Commissioner Carroll repeated the bare bones of what the mayor had said. He wanted to assure everybody that the crisis was already over. He offered his condolences to the families of the dead and wounded, got in a plug for the professionalism and efficiency of the New York City Police Department and suggested to people that they include an addendum to their normal Thanksgiving Day prayers. As he turned from the podium, Greene brought the cone of papers to his mouth and shouted out, “Commissioner! Why can’t you give us an update on the gunman’s condition? Can you tell us if he was acting alone? There’ve been reports of two gunmen. Can you comment? Is there anyone else out there we should know about?”

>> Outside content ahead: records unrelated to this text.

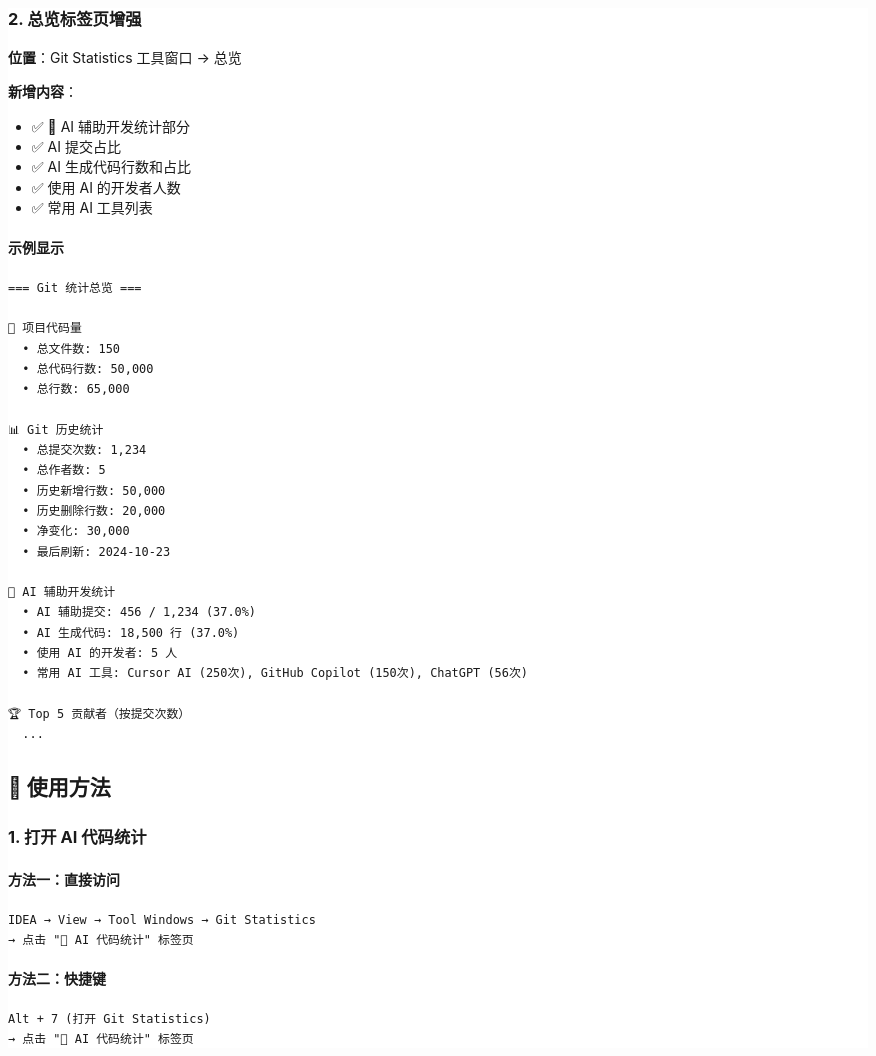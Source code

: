 ### 2. 总览标签页增强

**位置**：Git Statistics 工具窗口 → 总览

**新增内容**：
- ✅ 🤖 AI 辅助开发统计部分
- ✅ AI 提交占比
- ✅ AI 生成代码行数和占比
- ✅ 使用 AI 的开发者人数
- ✅ 常用 AI 工具列表

#### 示例显示

```
=== Git 统计总览 ===

📁 项目代码量
  • 总文件数: 150
  • 总代码行数: 50,000
  • 总行数: 65,000

📊 Git 历史统计
  • 总提交次数: 1,234
  • 总作者数: 5
  • 历史新增行数: 50,000
  • 历史删除行数: 20,000
  • 净变化: 30,000
  • 最后刷新: 2024-10-23

🤖 AI 辅助开发统计
  • AI 辅助提交: 456 / 1,234 (37.0%)
  • AI 生成代码: 18,500 行 (37.0%)
  • 使用 AI 的开发者: 5 人
  • 常用 AI 工具: Cursor AI (250次), GitHub Copilot (150次), ChatGPT (56次)

🏆 Top 5 贡献者（按提交次数）
  ...
```

## 🚀 使用方法

### 1. 打开 AI 代码统计

#### 方法一：直接访问
```
IDEA → View → Tool Windows → Git Statistics
→ 点击 "🤖 AI 代码统计" 标签页
```

#### 方法二：快捷键
```
Alt + 7 (打开 Git Statistics)
→ 点击 "🤖 AI 代码统计" 标签页
```
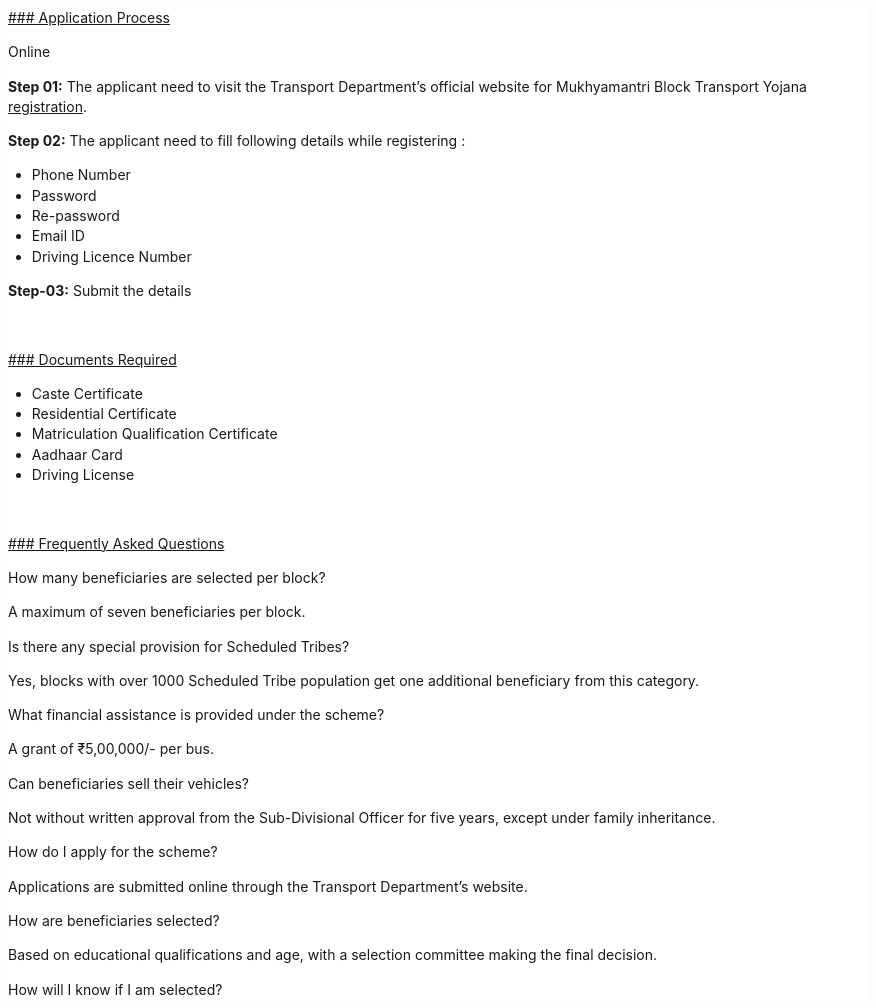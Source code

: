﻿

[### Application Process](https://www.myscheme.gov.in/schemes/mmppy#application-process)

Online

**Step 01:** The applicant need to visit the Transport Department’s official website for Mukhyamantri Block Transport Yojana [registration](http://appsonline.bih.nic.in/MMGPY/NewRegistrationUser.aspx).

**Step 02:** The applicant need to fill following details while registering :

*   Phone Number
*   Password
*   Re-password
*   Email ID
*   Driving Licence Number

**Step-03:** Submit the details

﻿

[### Documents Required](https://www.myscheme.gov.in/schemes/mmppy#documents-required)

*   Caste Certificate
*   Residential Certificate
*   Matriculation Qualification Certificate
*   Aadhaar Card
*   Driving License

﻿

[### Frequently Asked Questions](https://www.myscheme.gov.in/schemes/mmppy#faqs)

How many beneficiaries are selected per block?

A maximum of seven beneficiaries per block.

Is there any special provision for Scheduled Tribes?

Yes, blocks with over 1000 Scheduled Tribe population get one additional beneficiary from this category.

What financial assistance is provided under the scheme?

A grant of ₹5,00,000/- per bus.

Can beneficiaries sell their vehicles?

Not without written approval from the Sub-Divisional Officer for five years, except under family inheritance.

How do I apply for the scheme?

Applications are submitted online through the Transport Department’s website.

How are beneficiaries selected?

Based on educational qualifications and age, with a selection committee making the final decision.

How will I know if I am selected?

Carroll started to turn back to the microphones. As he did, he spotted me. He darkened, then leaned forward to speak directly into the microphones. “You know what we know.”
Greene called out again: “Is it true that the officer who was shot is one of the men involved in the Bad Apple scandal?”
Carroll paused, then turned abruptly away. As he started into the building, a young woman holding a cell phone to her ear approached him. He stopped and said something to her. Harshly. She folded the cell phone immediately and bobbed her head obediently as the commissioner continued to unload on her. It was a short harangue. Carroll concluded it and continued into the building, Mayor Leavitt and Philip Byron close on his heels. I saw the young woman scanning the faces of those of us at the barricade.
“I’ve got to go get the turkey into the oven,” I said to Greene. I reached down and tapped his cone of papers. “By the way, nice technology.”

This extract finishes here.